Y, sin embargo, ahí estaba Florencia. Invisible, pero presente. Como un eco que no sabe callarse.

Me serví un poco más de vino y le di un trago largo. Él me miró, atento.
—¿Estás bien? —preguntó.
—Sí. Solo… pensando.
—¿En qué?
—En que me gustas demasiado para lo poco prudente que es eso.

Sonrió, ladeando la cabeza.
—Podrías probar a no pensarlo tanto.
—Podrías probar a no complicarlo tanto.
—Touché. —Levantó la copa—. Brindemos por nuestra mutua incapacidad emocional.

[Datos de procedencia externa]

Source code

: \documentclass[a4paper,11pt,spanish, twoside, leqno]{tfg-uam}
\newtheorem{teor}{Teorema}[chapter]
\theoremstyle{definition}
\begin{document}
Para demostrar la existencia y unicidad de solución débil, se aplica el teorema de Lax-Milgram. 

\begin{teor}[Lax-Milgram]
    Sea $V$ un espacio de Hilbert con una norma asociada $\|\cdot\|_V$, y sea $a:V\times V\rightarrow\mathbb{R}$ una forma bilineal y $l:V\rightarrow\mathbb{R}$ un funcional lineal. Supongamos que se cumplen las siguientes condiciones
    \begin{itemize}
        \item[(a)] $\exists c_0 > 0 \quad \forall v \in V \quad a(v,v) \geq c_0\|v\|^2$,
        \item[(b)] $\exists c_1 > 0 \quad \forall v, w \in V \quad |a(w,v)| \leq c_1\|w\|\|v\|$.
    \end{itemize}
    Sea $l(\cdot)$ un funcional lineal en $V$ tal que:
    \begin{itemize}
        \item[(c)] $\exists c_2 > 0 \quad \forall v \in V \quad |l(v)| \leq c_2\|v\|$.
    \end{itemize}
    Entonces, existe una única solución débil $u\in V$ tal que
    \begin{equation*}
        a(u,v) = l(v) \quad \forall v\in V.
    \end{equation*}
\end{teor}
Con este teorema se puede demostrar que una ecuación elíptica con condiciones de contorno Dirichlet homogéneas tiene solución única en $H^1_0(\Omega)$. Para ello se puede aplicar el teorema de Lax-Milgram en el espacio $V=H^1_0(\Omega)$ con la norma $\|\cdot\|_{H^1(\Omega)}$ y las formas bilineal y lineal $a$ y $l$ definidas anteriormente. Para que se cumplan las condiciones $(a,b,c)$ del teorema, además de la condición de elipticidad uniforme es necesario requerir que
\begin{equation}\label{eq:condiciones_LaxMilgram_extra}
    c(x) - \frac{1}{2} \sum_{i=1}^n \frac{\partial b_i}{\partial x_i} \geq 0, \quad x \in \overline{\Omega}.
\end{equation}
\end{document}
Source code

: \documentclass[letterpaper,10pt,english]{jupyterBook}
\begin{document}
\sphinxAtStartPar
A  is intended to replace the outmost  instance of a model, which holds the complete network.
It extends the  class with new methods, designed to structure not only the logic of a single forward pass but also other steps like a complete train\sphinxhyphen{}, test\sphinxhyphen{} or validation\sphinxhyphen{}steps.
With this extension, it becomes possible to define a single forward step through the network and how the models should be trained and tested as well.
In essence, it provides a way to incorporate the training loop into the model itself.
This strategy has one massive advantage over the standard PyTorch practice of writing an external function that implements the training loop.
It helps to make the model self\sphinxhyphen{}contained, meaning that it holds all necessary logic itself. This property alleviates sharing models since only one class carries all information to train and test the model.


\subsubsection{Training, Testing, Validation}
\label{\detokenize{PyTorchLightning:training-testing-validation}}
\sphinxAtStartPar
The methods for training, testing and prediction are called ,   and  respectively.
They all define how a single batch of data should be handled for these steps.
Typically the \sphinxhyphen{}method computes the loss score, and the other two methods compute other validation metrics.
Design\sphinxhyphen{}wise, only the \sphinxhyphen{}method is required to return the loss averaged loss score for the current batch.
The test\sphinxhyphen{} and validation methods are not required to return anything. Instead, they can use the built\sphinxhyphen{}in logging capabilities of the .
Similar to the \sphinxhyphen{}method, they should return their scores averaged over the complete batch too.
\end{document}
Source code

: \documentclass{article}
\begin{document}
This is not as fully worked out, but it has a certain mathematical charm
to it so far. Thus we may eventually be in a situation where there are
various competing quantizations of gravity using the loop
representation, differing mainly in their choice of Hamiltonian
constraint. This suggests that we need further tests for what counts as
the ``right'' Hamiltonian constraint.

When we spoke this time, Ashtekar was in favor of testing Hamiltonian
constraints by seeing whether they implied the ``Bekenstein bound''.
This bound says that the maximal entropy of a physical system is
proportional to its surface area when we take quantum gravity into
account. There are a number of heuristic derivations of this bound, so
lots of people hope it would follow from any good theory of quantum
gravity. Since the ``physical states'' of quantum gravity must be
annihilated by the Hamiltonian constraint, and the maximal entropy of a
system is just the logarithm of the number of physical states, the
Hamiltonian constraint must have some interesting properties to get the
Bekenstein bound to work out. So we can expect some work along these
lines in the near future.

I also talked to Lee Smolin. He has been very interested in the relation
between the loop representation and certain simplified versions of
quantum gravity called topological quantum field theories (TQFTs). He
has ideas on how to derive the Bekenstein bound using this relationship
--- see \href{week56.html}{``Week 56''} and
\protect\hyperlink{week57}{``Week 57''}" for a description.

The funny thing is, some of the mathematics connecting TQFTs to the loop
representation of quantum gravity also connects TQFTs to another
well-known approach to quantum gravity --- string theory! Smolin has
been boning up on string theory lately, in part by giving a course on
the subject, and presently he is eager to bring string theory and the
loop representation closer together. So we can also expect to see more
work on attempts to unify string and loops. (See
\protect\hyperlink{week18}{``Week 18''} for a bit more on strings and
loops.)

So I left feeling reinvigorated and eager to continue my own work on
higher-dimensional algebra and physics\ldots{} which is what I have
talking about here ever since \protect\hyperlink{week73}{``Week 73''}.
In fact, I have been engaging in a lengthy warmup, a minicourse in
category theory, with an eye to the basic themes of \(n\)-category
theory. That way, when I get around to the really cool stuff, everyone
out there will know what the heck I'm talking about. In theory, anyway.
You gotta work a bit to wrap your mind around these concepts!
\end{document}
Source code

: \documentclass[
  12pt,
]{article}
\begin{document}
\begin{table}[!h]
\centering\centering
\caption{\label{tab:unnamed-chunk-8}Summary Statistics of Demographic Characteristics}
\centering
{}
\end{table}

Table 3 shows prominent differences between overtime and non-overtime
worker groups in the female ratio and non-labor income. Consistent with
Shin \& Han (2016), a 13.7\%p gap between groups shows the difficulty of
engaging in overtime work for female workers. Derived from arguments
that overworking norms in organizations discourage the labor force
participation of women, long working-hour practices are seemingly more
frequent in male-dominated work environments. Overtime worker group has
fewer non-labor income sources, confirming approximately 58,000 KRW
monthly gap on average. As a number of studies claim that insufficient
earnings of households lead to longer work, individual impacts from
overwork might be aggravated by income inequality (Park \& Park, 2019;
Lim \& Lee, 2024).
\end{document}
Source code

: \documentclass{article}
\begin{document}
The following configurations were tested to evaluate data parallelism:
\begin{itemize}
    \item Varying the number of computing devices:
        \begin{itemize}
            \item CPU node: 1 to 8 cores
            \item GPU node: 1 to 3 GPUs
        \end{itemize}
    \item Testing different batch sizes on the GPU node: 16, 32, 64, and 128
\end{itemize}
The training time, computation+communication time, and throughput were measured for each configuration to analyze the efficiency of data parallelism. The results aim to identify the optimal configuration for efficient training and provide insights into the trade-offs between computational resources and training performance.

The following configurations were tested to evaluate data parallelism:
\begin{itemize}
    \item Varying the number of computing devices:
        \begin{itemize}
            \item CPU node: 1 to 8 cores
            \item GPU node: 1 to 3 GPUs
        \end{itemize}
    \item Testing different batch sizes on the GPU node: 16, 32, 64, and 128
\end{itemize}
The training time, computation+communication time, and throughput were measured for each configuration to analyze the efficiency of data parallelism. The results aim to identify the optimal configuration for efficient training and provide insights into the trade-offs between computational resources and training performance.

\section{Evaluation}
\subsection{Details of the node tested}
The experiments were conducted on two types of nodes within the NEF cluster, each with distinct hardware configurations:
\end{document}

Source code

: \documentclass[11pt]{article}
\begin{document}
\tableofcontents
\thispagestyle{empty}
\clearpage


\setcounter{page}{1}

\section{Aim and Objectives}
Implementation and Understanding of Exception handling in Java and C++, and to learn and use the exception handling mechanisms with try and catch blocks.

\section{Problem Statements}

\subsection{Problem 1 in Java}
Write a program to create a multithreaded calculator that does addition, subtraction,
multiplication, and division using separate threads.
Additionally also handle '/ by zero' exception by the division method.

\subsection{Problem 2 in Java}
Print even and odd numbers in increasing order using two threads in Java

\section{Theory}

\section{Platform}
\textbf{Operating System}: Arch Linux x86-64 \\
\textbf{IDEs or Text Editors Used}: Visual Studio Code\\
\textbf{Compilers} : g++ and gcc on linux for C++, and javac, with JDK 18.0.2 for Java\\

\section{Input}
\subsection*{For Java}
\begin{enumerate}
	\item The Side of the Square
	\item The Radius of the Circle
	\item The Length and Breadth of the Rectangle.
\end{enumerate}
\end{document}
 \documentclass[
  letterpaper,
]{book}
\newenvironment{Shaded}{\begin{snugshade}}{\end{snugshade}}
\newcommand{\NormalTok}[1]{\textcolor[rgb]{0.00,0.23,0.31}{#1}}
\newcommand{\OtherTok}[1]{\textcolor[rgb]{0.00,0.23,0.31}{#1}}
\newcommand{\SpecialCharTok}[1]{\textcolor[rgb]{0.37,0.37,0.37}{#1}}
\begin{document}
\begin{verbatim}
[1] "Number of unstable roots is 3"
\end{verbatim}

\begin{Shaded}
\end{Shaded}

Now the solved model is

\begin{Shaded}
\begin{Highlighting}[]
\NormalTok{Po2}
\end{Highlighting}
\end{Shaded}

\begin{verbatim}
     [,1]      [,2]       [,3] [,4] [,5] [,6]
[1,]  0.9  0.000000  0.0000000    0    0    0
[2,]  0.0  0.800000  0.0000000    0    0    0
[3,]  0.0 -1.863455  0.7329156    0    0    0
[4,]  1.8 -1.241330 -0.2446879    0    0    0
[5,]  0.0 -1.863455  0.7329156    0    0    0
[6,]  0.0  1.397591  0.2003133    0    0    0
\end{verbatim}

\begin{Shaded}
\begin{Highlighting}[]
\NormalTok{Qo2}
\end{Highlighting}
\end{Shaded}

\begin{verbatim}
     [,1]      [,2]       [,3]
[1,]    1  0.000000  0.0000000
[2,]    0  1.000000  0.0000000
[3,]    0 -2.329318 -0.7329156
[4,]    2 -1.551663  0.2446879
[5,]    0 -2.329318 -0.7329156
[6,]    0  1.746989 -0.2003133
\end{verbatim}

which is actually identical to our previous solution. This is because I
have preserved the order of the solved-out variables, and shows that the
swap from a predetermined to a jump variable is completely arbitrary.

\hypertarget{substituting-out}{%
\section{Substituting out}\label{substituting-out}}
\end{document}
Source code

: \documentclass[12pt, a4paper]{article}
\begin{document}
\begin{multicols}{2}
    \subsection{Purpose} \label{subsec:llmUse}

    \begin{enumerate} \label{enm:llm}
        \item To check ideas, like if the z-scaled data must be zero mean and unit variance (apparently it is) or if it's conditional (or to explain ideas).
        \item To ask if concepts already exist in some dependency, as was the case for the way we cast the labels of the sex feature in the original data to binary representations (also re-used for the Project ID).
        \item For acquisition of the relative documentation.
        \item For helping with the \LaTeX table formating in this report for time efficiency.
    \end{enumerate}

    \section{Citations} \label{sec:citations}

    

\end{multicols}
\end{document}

—Y por el que inventó los sábados de sushi y vino blanco.—Choqué mi copa con la suya.

Bebimos. Y después vino ese silencio distinto, el que no pesa.

Podía oír el tic tac del reloj, el sonido del vino al servirse, su respiración tranquila. Todo era normal. Todo era peligroso.

—Leo… —empecé, sin saber muy bien qué venía después.
—Dime.
—Lo de Florencia.
—Ya te dije que no…
—Lo sé. —Lo interrumpí, sin querer sonar a reproche—. No es eso. Solo… quería decirte que no me molesta que exista en tu vida. Me molesta que me recuerde a todo lo que yo no soy.

Lo miré. Tenía esa expresión suya de no saber si acercarse o quedarse quieto.
—¿Y qué no eres exactamente? —preguntó, despacio.

Suspiré.
—No soy de esas que piensan tres veces antes de hablar. Digo lo que siento, a veces demasiado rápido. Hago cosas sin planearlas y después improviso. No tengo un filtro elegante ni esa calma de Florencia. Soy un poco desastre, un poco torbellino. —Sonreí, medio en broma—. Me entusiasmo fácil, me cabreo rápido, me río fuerte… y suelo meter la pata más de lo recomendable.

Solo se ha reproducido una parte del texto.